The obvious solution to both dollar weakness and higher yields is to move quickly towards a more balanced budget once a sustained recovery is assured, but don’t count on the former or the latter. It is probable that trillion-dollar deficits are here to stay because any recovery is likely to reflect “new normal” GDP growth rates of 1%-2% not 3%+ as we used to have. Staying rich in this future world will require strategies that reflect this altered vision of global economic growth and delevered financial markets. Bond investors should therefore confine maturities to the front end of yield curves where continuing low yields and downside price protection is more probable. Holders of dollars should diversify their own baskets before central banks and sovereign wealth funds ultimately do the same. All investors should expect considerably lower rates of return than what they grew accustomed to only a few years ago. Staying rich in the “new normal” may not require investors to resemble Balzac as much as Will Rogers, who opined in the early 30s that he wasn’t as much concerned about the return on his money as the return of his money.

Ten years from now I would image if I have the time to re-read this article (and hopefully I will not even have the time at that point) that roughly half of this will turn out to be true. Yes, the US standard of living will go down. Yes, the interest rates are going to go up. I have serious doubts of entertaining hyperinflation at this point because:

A) If the US is going to have to print its way out of this problem, it seems as though they are going to have to do it under Obama's first term. Obama is not the God everyone thinks he is, he is just a normal man trying to be re-elected, and I know one thing is for sure, hyperinflation is not going to be good for the campaign trail.
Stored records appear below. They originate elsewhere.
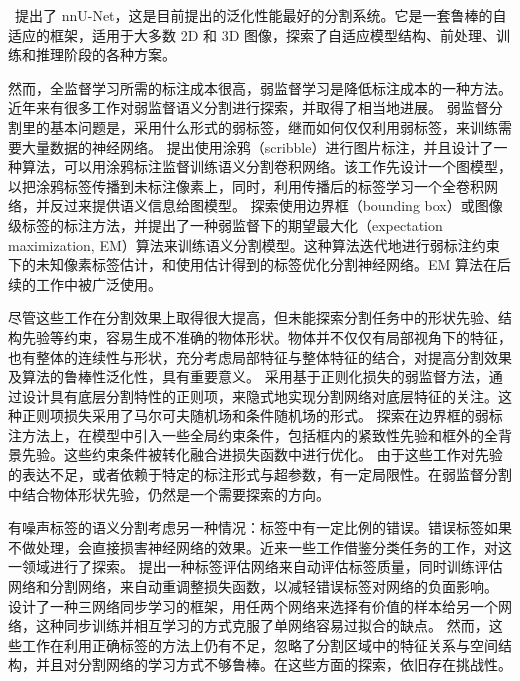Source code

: \citet{isensee2019automated}~提出了 nnU-Net，这是目前提出的泛化性能最好的分割系统。它是一套鲁棒的自适应的框架，适用于大多数 2D 和 3D 图像，探索了自适应模型结构、前处理、训练和推理阶段的各种方案。

然而，全监督学习所需的标注成本很高，弱监督学习是降低标注成本的一种方法。近年来有很多工作对弱监督语义分割进行探索，并取得了相当地进展。
弱监督分割里的基本问题是，采用什么形式的弱标签，继而如何仅仅利用弱标签，来训练需要大量数据的神经网络。
\citet{lin2016scribblesup} 提出使用涂鸦（scribble）进行图片标注，并且设计了一种算法，可以用涂鸦标注监督训练语义分割卷积网络。该工作先设计一个图模型，以把涂鸦标签传播到未标注像素上，同时，利用传播后的标签学习一个全卷积网络，并反过来提供语义信息给图模型。
\citet{papandreou2015weakly} 探索使用边界框（bounding box）或图像级标签的标注方法，并提出了一种弱监督下的期望最大化（expectation maximization, EM）算法来训练语义分割模型。这种算法迭代地进行弱标注约束下的未知像素标签估计，和使用估计得到的标签优化分割神经网络。EM 算法在后续的工作中被广泛使用。

尽管这些工作在分割效果上取得很大提高，但未能探索分割任务中的形状先验、结构先验等约束，容易生成不准确的物体形状。物体并不仅仅有局部视角下的特征，也有整体的连续性与形状，充分考虑局部特征与整体特征的结合，对提高分割效果及算法的鲁棒性泛化性，具有重要意义。
\citet{tang2018regularized} 采用基于正则化损失的弱监督方法，通过设计具有底层分割特性的正则项，来隐式地实现分割网络对底层特征的关注。这种正则项损失采用了马尔可夫随机场和条件随机场的形式。
\citet{kervadec2020bounding} 探索在边界框的弱标注方法上，在模型中引入一些全局约束条件，包括框内的紧致性先验和框外的全背景先验。这些约束条件被转化融合进损失函数中进行优化。
由于这些工作对先验的表达不足，或者依赖于特定的标注形式与超参数，有一定局限性。在弱监督分割中结合物体形状先验，仍然是一个需要探索的方向。

有噪声标签的语义分割考虑另一种情况：标签中有一定比例的错误。错误标签如果不做处理，会直接损害神经网络的效果。近来一些工作借鉴分类任务的工作，对这一领域进行了探索。
\citet{Zhu2019PickandLearnAQ} 提出一种标签评估网络来自动评估标签质量，同时训练评估网络和分割网络，来自动重调整损失函数，以减轻错误标签对网络的负面影响。
\citet{Zhang2020RobustMI} 设计了一种三网络同步学习的框架，用任两个网络来选择有价值的样本给另一个网络，这种同步训练并相互学习的方式克服了单网络容易过拟合的缺点。
然而，这些工作在利用正确标签的方法上仍有不足，忽略了分割区域中的特征关系与空间结构，并且对分割网络的学习方式不够鲁棒。在这些方面的探索，依旧存在挑战性。

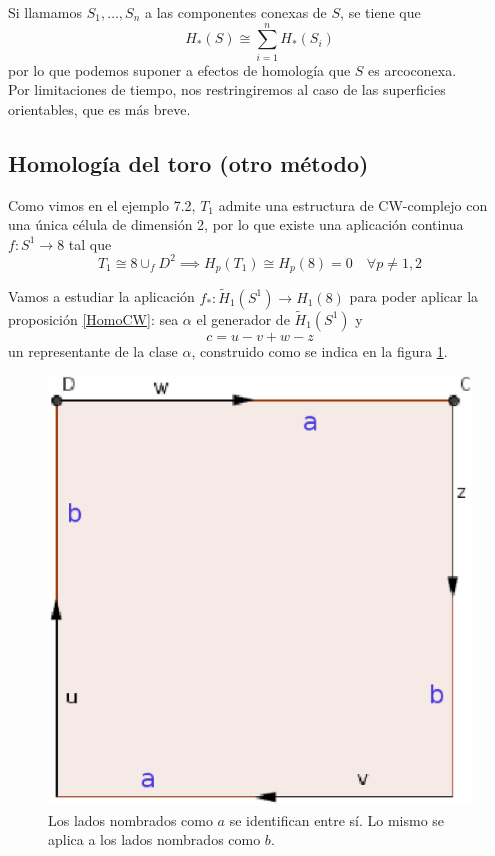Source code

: Si llamamos $S_1,\dots,S_n$ a las componentes conexas de $S$, se tiene que $$H_*(S)\cong \sum^n_{i=1}H_*(S_i)$$ por lo que podemos suponer a efectos de homología que $S$ es arcoconexa.
\\

Por limitaciones de tiempo, nos restringiremos al caso de las superficies orientables, que es más breve.

\subsection{Homología del toro (otro método)}
Como vimos en el ejemplo 7.2, $T_1$ admite una estructura de CW-complejo con una única célula de dimensión 2, por lo que existe una aplicación continua $f: S^1 \longrightarrow 8$ tal que \[T_1\cong 8\cup_f D^2 \implies H_p(T_1)\cong H_p(8)=0 \quad \forall p\neq1,2\]

Vamos a estudiar la aplicación $f_*: \tilde{H}_1(S^1) \longrightarrow H_1(8)$ para poder aplicar la proposición \ref{HomoCW}: sea $\alpha$ el generador de $\tilde{H}_1(S^1)$ y \[c=u-v+w-z\] un representante de la clase $\alpha$, construido como se indica en la figura \ref{ToroCW}.

\begin{figure}[h]
\centering
\includegraphics[scale=0.4]{Figures/ToroCW}
\caption{\label{ToroCW}Los lados nombrados como $a$ se identifican entre sí. Lo mismo se aplica a los lados nombrados como $b$.}
\end{figure}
B) Everyone talks about the FED's quantitative easing and the hyperinflation its going to cause the road so matter-of-factly, but the real fact of the matter is no one knows what the hell is going on. Yes, the FED is creating money, to the tune of $300-$400 billion out of thin air, and using this money to buy assets right now. Inflation expectations remain "tied down", and with the deflationary spiral out there right now (watch out for the crash of CMBS coming up in the coming months), I can't see "it" being raised anytime soon (besides increases due to relatively small fluctuations in fuel costs). If inflation does start to take off, then there are new ways (which have not been used in the past) in which the FED can control inflation (besides conventional monetary policy and raising interest rates) like:

a) paying higher interest on bank reserves
b) Congress could give the FED power to issue its own debt (aka f-bills)

Those are just two of the options I thought sounded pretty good when I read about them a few months ago. There are certainly other ideas. Regardless, the point is, I doubt we will see hyperinflation.

Weaker dollar: no shit Bill, we are issuing 1.5 trillion t-bills this year, its the law of supply and demand.

My bet is that the green revolution will play out to be another dot-com boom-and-bust scenario. I am sure when (its more a question of if, not when) it does take place, a majority of the start-ups will be in the US (assuming Obama's protectionist I-hate-rich people-but-now-I-am-one bullshit doesn't pan out), and just like in the dotcom boom, we will pay off a bunch of this deficit with the capital gains tax receipts.

That is it for now. Time will tell who is right. Hopefully its neither Obama or Gross!